Hi Fly’s A380 touched down in Stockholm yesterday, Monday, September 2nd, en route to New York’s John F. Kennedy Airport. According to Aero News, it was the first A380 commercial flight from Stockholm’s Arlanda Airport.
Hi Fly’s A380, 9H-MIP, left Arlanda at 23:29 (Stockholm time) on Monday, September 2nd, to operate the seven-hour flight to JFK on behalf of Norwegian Air Shuttle. The flight is due to touch down at JFK at 01:15 on Tuesday, September 3rd. Unlike Arlanda, JFK is well used to A380s and has been seeing a fair bit of the Hi Fly A380 lately.
Hi Fly’s A380 is a regular at JFK
According to Flight Aware, this will be 9H-MIP’s third visit to JFK in as many days.
On Saturday, August 31st, 9H-MIP flew from Gardermoen (Olso) to JFK operating as Norwegian Air Shuttle 7001. It landed at JFK just past midnight, in the very early hours of September 1st.
The aircraft spent eight hours on the ground in New York before heading back to Gardermoen at 08:46 (New York time), operating Norwegian Air Shuttle 7002 and arriving back in Europe later that evening.
9H-MIP spent a mere four hours at Gardermoen before heading back to JFK, again operating on behalf of Norwegian Air Shuttle. The flight touched down in New York at 01:19 on Monday, September 2nd.
It spent four hours on the ground at New York before departing at the unspeakably awful time of 04:24 to head back to Norway, operating Norwegian Air Shuttle 7002. It landed at Gardermoen around 16:20 yesterday afternoon (Stockholm time).
After disembarking its passengers, 9H-MIP was ferried over to Arlanda to operate last night’s first commercial A380 flight out of the airport.
Hi Fly’s A380 is keeping itself busy
Hi Fly might be familiar to readers who loiter around the airports of Europe and New York, but it is best known elsewhere as one of the very few operators of a second-hand A380.
The market for second-hand A380s, as every aviation pundit around keeps saying, is effectively nil. But Hi Fly took 9H-MIP off Singapore Airlines’ hands last year. The aircraft had flown for Singapore for ten years as 9V-SKC.
There’s always an exception to the rule and Hi Fly is the exception to the no second-hand A380 market rule. You might not think there’d be a lot of demand for chartering and wet-leasing A380s on a regular basis, but Flight Aware tracks the plane’s movements and 9H-MIP is doing business most days.
Norwegian Air Shuttle is keeping them busy at the moment. It’s a very interesting business model that most people would initially decry, but Hi Fly might be onto something with their A380 business model.

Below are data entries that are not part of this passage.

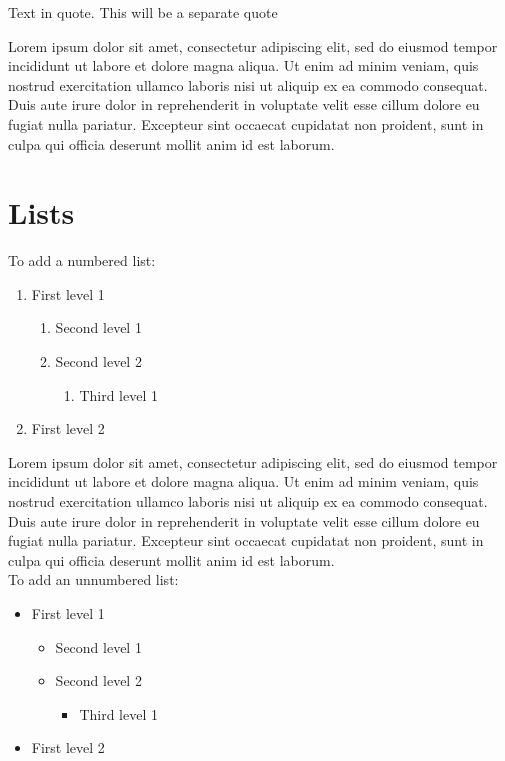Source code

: \begin{displayquote}
 Text in quote.
 This will be a separate quote
\end{displayquote}

Lorem ipsum dolor sit amet, consectetur adipiscing elit, sed do eiusmod tempor incididunt ut labore et dolore magna aliqua. Ut enim ad minim veniam, quis nostrud exercitation ullamco laboris nisi ut aliquip ex ea commodo consequat. Duis aute irure dolor in reprehenderit in voluptate velit esse cillum dolore eu fugiat nulla pariatur. Excepteur sint occaecat cupidatat non proident, sunt in culpa qui officia deserunt mollit anim id est laborum.\\


\section{Lists}

To add a numbered list:


\begin{enumerate}
 \item First level 1
 \begin{enumerate}
  \item Second level 1
  \item Second level 2
  \begin{enumerate}
   \item Third level 1
  \end{enumerate}
 \end{enumerate}
 \item First level 2
\end{enumerate}


Lorem ipsum dolor sit amet, consectetur adipiscing elit, sed do eiusmod tempor incididunt ut labore et dolore magna aliqua. Ut enim ad minim veniam, quis nostrud exercitation ullamco laboris nisi ut aliquip ex ea commodo consequat. Duis aute irure dolor in reprehenderit in voluptate velit esse cillum dolore eu fugiat nulla pariatur. Excepteur sint occaecat cupidatat non proident, sunt in culpa qui officia deserunt mollit anim id est laborum.\\
To add an unnumbered list:

\begin{itemize}
 \item First level 1
 \begin{itemize}
  \item Second level 1
  \item Second level 2
  \begin{itemize}
   \item Third level 1
  \end{itemize}
 \end{itemize}
 \item First level 2
\end{itemize}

In fact, Hi Fly is talking about taking another A380 next year. They previously told Simple Flying that;
“Our plan is to operate the A380 for a full fiscal year before deciding when to introduce the next one, most probably there will be a second unit arriving next year. We believe additional A380 aircraft will join our fleet very soon.”
Given how busy their first A380 is, there might be viable ground for a second one.
Is the Hi Fly business model the way of the future?
From a distance, it makes Hi Fly appear as either an outlier or an innovator in the aviation industry. It’s extremely niche, but they appear to be making a viable business out of second-hand A380s.
The question is, is this the way of the future for the giants of the skies or will most of them still head to a dusty graveyard in Arizona?
Either way, operators of A380s with plans to retire them (and there are a few of them) must be tripping over themselves to make friends with the bosses at Hi Fly.